Michigan Gov. Gretchen Whitmer signed legislation Wednesday that pours $4.7 billion of federal funds and state surplus revenues into spending on roads and water, transit, housing, and park projects.

The package approved in a bipartisan vote last week pumps $1 billion into drinking water projects including $325 million to replace lead service lines, $712 million for clean water projects and $210 million for dam improvements.

Transportation receives $645 million, including $317 million for road and bridges with the remainder going to airports, transit, and other transportation-related projects. Another $450 million goes to park-related projects, $250 million goes toward high-speed internet installation, with $650 million for affordable housing, and $179 million for unemployment trust fund updates to tackle fraud and cover other expenses.

The state will mostly draw from federal funds to pay for the spending, matching one-time revenues with one-time spending that backers say protects the state’s structural balance and gives infrastructure an infusion of funding without adding debt to the state’s books.

“This supplemental uses one-time resources to make long-term strategic investments in the state’s infrastructure to improve the lives of Michiganders today and well into the future,” Christopher Harkins, the state’s budget director, said in a statement.

The package relies on $3.1 billion in federal coronavirus-related relief authorized through the various federal relief packages including $2 billion from the state’s $5.7 billion share of the American Rescue Plan Act. Another $945.4 million comes from the federal Infrastructure Investment and Jobs Act, according to a summary from the House Fiscal Agency.

The bill also draw $571.6 million from the state’s general fund, flush with a multi-billion dollar surplus from rosier than expected tax collections.

Lawmakers signed off on SB0565 last Thursday after the Senate and House’s GOP majority leaders reached an agreement with the Whitmer administration.

“The bipartisan Building Michigan Together Plan includes some of the largest investments in our infrastructure in Michigan history,” Whitmer said at an event in Grand Rapids to sign the legislation. “With this plan, we’re building on our work to improve our roads, water, and high-speed internet. I’m particularly proud of the fact that this plan makes the single largest investment in Michigan history in our state and local parks, empowering hundreds of local economies.”

While the governor, a Democrat, and GOP leaders remain divided on budget issues and tax relief, the two sides drew praise for their bipartisanship on the package.

The road funding will supplement allocations in recent budgets and the state’s $3.5 billion multi-year bonding program Whitmer turned to after her gas tax hike proposal fell victim to a political stalemate. Whitmer campaigned in 2018 on a pledge to “Fix the Damn Roads” but even with the new borrowing and infusion from the $4.7 billion package, more funding headway is needed, transportation experts warn.

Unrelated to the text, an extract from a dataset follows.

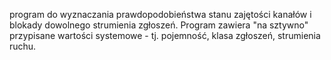 program do wyznaczania prawdopodobieństwa stanu zajętości kanałów i blokady dowolnego strumienia zgłoszeń. Program zawiera "na sztywno" przypisane wartości systemowe - tj. pojemność, klasa zgłoszeń, strumienia ruchu.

The benefits will trickle down to local governments for project funding and the legislation also authorizes distribution of the second installment of ARPA funding for smaller local governments labeled non-entitlement units. That totals $322 million. The legislation also provides revenue sharing payments of $46 million from the general fund, according to a Michigan Municipal League summary.

“We look forward to leveraging these funds with resources at the local level to amplify the impact and create shared prosperity,” MML board president Barb Ziarko, who is a Sterling Heights city council member, said in a statement.

Several advocacy organizations and local officials praised the package but say more is needed to truly tackle water infrastructure needs and to make more progress on repairing roads. A 2016 report from the 21st Century Infrastructure Commission established by former Gov. Rick Snyder warned then of a $2.7 billion annual gap in transportation spending and a $1 annual billion gap for water and sewer infrastructure.

While Whitmer and the GOP cut a deal on infrastructure, they face a tougher road to reach agreement on a fiscal 2023 budget that would take effect Oct. 1.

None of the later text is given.